特集「多元世界をめぐる(Discover the Pluriverse)」
私たちは、無意識のうちに自らのコミュニティの文化や価値観のレンズを通して立ち上がる「世界」を生きている。AIなどのテクノロジーが進化する一方で、気候変動からパンデミック、対立や紛争まで、さまざまな問題が複雑に絡み合う現代。もし自分の正しさが、別の正しさをおざなりにしているとしたら。よりよい未来のための営みが、未来を奪っているとしたら。そんな問いを探求するなかでIDEAS FOR GOODが辿り着いたのが、「多元世界(プルリバース)」の概念だ。本特集では、人間と非人間や、自然と文化、西洋と非西洋といった二元論を前提とする世界とは異なる世界のありかたを取り上げていく。これは、私たちが生きる世界と出会い直す営みでもある。自然、文化、科学。私たちを取り巻くあらゆる存在への敬意とともに。多元世界への旅へと、いざ出かけよう。

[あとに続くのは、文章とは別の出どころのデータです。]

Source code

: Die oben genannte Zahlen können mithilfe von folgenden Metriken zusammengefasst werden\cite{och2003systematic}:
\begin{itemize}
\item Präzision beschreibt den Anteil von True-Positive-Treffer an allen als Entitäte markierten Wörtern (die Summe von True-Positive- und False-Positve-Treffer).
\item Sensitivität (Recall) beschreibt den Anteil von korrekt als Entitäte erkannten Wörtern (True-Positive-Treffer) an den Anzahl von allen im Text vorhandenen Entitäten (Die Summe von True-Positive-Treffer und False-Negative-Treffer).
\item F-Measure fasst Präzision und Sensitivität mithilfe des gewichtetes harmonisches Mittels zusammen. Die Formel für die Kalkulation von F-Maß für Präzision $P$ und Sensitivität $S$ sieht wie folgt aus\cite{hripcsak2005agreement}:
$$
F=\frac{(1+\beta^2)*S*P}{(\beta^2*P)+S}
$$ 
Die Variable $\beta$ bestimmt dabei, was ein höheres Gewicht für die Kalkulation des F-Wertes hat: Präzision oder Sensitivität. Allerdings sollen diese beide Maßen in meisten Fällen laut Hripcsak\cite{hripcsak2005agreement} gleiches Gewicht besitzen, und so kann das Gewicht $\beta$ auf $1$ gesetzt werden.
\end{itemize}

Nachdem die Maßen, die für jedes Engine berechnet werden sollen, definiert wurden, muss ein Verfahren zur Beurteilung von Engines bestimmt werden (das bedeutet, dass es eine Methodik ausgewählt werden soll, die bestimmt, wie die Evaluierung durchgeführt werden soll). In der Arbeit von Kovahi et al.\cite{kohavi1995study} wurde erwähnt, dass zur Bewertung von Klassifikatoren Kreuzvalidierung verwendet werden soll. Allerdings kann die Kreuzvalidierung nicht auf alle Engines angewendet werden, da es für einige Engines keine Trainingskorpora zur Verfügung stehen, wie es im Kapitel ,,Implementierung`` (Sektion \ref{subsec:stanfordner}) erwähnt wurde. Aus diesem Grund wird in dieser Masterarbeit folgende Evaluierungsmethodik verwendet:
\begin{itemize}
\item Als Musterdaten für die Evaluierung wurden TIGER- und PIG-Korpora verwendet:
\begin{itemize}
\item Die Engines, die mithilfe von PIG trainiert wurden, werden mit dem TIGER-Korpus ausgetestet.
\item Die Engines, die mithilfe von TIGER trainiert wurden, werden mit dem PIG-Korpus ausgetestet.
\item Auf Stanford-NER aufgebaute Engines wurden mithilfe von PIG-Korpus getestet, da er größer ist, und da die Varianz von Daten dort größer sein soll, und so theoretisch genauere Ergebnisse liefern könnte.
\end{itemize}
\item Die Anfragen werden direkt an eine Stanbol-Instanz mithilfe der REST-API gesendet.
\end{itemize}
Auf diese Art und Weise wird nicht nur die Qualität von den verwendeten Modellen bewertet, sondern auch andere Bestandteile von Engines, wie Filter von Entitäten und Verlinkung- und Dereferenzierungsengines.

人類学とは従来、「ヒト」を研究する学問を指す。生物としての遺伝子や他の種との違いをめぐる科学から、集団での文化、民俗、宗教、社会制度まで。幅広く探究し、記述・考察していくのが一般的だ。
今回はそんな人類学に、アートの要素を組み合わせて研究する人の世界を垣間見ていく。秋田公立美術大学で「芸術人類学」を教える、石倉敏明さんだ。石倉さんはもともと、ヒマラヤ山麓の少数民族の神話を研究しており、日本では東北地方の山に入って伝統的な山の思想を学んでいた人だ。2005年からは多摩美術大学で「芸術人類学研究所」の設立にも関わった、人類学とアートをつなぐ媒介者の一人である。
現在は秋田を拠点として、さまざまな専門性を持ったアーティストとの共同制作や展覧会企画なども行う石倉さん。代表作は、日本の美術家・作曲家・建築家と協働した「Cosmo-Eggs|宇宙の卵」だ。人間と自然の関係を問う作品として、第58回ヴェネチア・ビエンナーレ国際美術展の日本館で展示された。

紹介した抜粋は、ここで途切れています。